La gran Revolución proletaria, que en Rusia abatió el poder burgués, después de haber contribuido de manera determinante al abatimiento del poder zarista en febrero de 1917, aún hoy es llamada Revolución de Octubre porque el día 26 de octubre, según el calendario juliano en vigor entonces en Rusia, pero correspondiente al 7 de noviembre, según el calendario gregoriano, fue el día en el cual la insurrección proletaria tomó el Palacio de Invierno en Petrogrado, hasta febrero residencia oficial de los zares y después sede del gobierno provisional de Kerensky. Con aquel asalto, el movimiento revolucionario del proletariado ruso, guía de un movimiento revolucionario de las grandes masas campesinas pobres, decretó el fin del poder de la joven burguesía rusa. Se estaba en el apogeo de la primera guerra imperialista mundial (que tenía al poder zarista como beligerante en cuanto miembro de la Triple Entente que comprendía a Gran Bretaña, a Francia y a la Rusia zarista desde 1907, contra la alianza de los Imperios centrales, es decir, el Imperio alemán y el Imperio austro-húngaro), frente a la cual la burguesía rusa, salida del poder con la revolución de febrero de 1917, no hizo sino proseguir el empeño bélico con la misma alianza suscrita por el Zar, demostrando de esta manera que no tenía ninguna intención de romper con la política militarista, anexionista y opresora del zarismo y, por lo tanto, demostrando querer llevar a cabo con mayor vigor –en la perspectiva de la victoria de las potencias imperialistas de la Triple Alianza- una política imperialista propia.

Recordar la fecha del 26 de octubre, viejo calendario, por lo tanto la toma física del poder por parte de la revolución proletaria, tiene un significado particular para nosotros.
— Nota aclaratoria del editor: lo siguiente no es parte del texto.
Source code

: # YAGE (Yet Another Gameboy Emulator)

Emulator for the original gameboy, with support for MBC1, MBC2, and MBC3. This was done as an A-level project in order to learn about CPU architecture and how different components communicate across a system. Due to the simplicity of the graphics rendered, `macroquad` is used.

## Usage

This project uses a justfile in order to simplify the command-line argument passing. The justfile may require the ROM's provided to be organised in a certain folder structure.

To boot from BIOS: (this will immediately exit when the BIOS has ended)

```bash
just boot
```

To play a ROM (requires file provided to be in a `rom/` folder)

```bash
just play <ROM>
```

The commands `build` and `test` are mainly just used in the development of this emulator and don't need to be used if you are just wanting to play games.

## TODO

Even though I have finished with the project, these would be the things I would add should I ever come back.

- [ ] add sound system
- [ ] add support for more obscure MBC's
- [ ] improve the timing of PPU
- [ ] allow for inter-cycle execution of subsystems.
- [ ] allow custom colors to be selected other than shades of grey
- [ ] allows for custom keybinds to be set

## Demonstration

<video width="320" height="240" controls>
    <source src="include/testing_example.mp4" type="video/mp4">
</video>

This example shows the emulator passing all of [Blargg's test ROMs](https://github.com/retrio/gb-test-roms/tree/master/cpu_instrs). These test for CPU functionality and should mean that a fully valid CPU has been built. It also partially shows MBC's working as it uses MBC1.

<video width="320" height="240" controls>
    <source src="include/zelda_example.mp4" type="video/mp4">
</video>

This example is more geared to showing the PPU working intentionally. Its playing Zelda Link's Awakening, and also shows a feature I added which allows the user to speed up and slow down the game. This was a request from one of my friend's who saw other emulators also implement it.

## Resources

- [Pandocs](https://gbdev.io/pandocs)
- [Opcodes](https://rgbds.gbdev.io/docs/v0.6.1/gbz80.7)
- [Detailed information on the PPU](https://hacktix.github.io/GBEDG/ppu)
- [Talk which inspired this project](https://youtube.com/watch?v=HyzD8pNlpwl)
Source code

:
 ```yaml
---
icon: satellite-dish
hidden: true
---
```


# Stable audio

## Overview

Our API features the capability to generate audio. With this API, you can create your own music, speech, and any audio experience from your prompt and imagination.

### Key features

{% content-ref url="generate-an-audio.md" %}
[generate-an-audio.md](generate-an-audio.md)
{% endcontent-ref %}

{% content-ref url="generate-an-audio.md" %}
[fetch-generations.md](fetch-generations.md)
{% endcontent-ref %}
Subrayar «una primera lección histórica: aquella contenida en las cartas de Lenin que invocan a no esperar un día, ni tan solo unas pocas horas, para derrocar en Petrogrado al gobierno Kerensky. En efecto, esta gran verdad, o sea que el partido debe saber escoger el momento, determinado en la historia, entre los rarísimos en los cuales la praxis se invierte y la voluntad colectiva puesta en la balanza la hace desbordarse, no quita que la lucha continúe por largo tiempo después de ese hecho, erguido en símbolo: en el resto de Rusia, en las inmensas provincias, entre los destacamentos militares. Y no quita que, incluso después de la primera conquista que repercute de la capital a todo el país ahora liberado a la invasión alemana, la lucha continúe en la liquidación de la guerra, en la eliminación del último partido aliado, el socialista revolucionario de izquierda, y de la Asamblea Constituyente, y en la resistencia de varios años a las rebeliones internas y a las expediciones de guerra civil lanzadas contra la naciente república proletaria» (2)
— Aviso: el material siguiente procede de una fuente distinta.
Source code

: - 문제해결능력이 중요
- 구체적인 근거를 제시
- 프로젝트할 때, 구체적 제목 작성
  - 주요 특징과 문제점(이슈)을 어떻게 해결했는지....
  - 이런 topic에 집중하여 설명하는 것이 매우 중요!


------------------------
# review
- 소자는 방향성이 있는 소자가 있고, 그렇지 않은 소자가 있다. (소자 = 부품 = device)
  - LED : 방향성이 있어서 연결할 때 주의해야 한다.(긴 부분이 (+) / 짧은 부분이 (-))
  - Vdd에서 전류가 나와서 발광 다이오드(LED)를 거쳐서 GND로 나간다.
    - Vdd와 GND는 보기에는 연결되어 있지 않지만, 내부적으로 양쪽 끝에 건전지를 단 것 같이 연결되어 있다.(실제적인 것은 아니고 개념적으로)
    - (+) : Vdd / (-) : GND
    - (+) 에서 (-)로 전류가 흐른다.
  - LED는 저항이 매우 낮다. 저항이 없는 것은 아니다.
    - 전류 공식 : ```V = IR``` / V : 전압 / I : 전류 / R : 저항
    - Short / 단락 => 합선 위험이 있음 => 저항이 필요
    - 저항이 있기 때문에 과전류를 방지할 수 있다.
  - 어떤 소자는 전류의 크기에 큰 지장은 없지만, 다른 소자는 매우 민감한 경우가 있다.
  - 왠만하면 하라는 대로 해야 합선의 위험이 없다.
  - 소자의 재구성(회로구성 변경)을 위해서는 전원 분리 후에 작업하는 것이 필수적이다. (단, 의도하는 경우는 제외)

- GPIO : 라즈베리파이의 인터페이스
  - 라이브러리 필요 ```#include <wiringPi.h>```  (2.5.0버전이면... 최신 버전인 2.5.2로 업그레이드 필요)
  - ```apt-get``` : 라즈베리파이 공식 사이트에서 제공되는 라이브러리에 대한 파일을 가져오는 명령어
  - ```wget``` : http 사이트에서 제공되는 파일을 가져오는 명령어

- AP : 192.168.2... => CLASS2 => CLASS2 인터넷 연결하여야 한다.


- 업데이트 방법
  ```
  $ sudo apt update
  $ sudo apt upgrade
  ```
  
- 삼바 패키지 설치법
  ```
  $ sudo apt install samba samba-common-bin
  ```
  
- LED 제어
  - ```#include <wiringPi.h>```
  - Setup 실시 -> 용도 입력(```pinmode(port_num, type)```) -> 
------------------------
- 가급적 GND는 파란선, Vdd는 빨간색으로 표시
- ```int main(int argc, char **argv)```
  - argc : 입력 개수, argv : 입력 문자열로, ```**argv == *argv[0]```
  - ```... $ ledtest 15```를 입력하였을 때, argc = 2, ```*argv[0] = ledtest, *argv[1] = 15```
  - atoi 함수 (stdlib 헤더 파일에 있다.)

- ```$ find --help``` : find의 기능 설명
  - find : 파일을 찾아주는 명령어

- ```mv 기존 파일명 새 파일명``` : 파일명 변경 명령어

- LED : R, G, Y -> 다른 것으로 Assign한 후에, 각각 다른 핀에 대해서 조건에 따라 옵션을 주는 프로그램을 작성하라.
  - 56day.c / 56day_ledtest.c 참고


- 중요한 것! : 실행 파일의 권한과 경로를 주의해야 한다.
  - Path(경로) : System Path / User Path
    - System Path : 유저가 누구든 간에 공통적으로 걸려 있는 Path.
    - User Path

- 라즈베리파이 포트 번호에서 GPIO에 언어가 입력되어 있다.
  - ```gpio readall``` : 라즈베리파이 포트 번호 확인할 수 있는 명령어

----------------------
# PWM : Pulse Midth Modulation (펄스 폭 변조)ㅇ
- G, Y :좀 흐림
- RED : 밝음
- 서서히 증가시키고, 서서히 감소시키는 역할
La conquista del poder por parte del proletariado y la instauración de su dictadura de clase ejercida por el partido comunista revolucionario, daban comienzo a tareas irrenunciables de la revolución proletaria, como la de liquidar la participación de Rusia en la guerra imperialista y, por lo tanto, rechazar cualquier política imperialista de rapiña, de anexión y de opresión nacional; las inherentes al ejercicio del poder –en una revolución que tenía aún graves tareas de desarrollo económico «capitalista» dado el atraso económico de la Rusia de la época- por parte del único partido comunista revolucionario, único por tanto que podía garantizar la coherencia de toda la política interna y externa con el programa revolucionario; las de eliminar todos los obstáculos de la administración estatal precedente, comprendida la Asamblea Constituyente, y de los formalismos de una democracia que daba espacio sobre todo a las clases poseedoras; las de arrancar a las clases poseedoras, a la aristocracia zarista tanto como a la burguesía, cualquier posibilidad de organizarse políticamente en defensa de sus propios intereses de clase y de combatir sobre cualquier terreno, incluido el militar, en cualquier tentativa de rebelarse contra el nuevo poder proletario y el de combatir, a través del armamento de las masas proletarias y campesinas pobres, organizadas en el Ejército Rojo, los ejércitos organizados por los oficiales zaristas y las expediciones militares desencadenadas por las potencias imperialistas deseosas de sofocar el nacimiento de una joven, pero para ellos peligrosísima, república proletaria.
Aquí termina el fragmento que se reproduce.